### Assigned task
Go through the data and tally the lines that include "deviation". The reply is that number alone.
[[ Input for this task open ]]
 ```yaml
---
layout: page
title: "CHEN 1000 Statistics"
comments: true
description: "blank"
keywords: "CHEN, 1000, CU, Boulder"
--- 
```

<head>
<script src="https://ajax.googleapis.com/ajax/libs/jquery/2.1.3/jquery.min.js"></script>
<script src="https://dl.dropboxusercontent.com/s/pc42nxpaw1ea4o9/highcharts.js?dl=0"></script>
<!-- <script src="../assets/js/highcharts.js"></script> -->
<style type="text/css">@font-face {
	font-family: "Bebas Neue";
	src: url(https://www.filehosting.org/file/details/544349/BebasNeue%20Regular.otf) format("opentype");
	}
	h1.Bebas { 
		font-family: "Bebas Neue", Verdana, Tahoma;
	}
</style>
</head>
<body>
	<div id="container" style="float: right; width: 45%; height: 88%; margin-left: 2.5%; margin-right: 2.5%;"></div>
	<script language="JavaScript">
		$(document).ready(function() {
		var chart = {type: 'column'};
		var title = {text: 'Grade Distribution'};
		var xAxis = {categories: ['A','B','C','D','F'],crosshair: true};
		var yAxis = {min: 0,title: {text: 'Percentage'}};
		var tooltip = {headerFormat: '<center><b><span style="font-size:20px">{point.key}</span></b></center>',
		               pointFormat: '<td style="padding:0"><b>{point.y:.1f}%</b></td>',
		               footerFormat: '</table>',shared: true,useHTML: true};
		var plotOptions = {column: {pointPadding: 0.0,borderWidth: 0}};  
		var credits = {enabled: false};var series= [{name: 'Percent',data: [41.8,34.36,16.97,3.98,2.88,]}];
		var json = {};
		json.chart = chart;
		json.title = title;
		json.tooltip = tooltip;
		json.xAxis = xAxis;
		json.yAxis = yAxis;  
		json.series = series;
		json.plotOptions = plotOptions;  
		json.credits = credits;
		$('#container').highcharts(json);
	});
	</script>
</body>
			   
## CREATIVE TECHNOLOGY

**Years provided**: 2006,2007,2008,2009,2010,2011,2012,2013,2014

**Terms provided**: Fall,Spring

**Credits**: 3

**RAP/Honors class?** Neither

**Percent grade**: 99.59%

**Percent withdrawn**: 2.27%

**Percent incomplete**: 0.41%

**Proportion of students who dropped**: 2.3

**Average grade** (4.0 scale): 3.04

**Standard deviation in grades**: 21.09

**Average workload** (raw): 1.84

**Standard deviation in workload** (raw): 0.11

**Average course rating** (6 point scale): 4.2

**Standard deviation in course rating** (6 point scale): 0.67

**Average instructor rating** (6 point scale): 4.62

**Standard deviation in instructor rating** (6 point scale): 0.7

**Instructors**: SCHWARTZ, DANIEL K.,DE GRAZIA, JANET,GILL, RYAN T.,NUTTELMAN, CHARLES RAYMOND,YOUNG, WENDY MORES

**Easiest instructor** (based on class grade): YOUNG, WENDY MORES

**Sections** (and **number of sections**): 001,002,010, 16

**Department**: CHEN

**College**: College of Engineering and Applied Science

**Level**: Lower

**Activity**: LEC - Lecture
[[ Input for this task closed ]]
### Written solution
4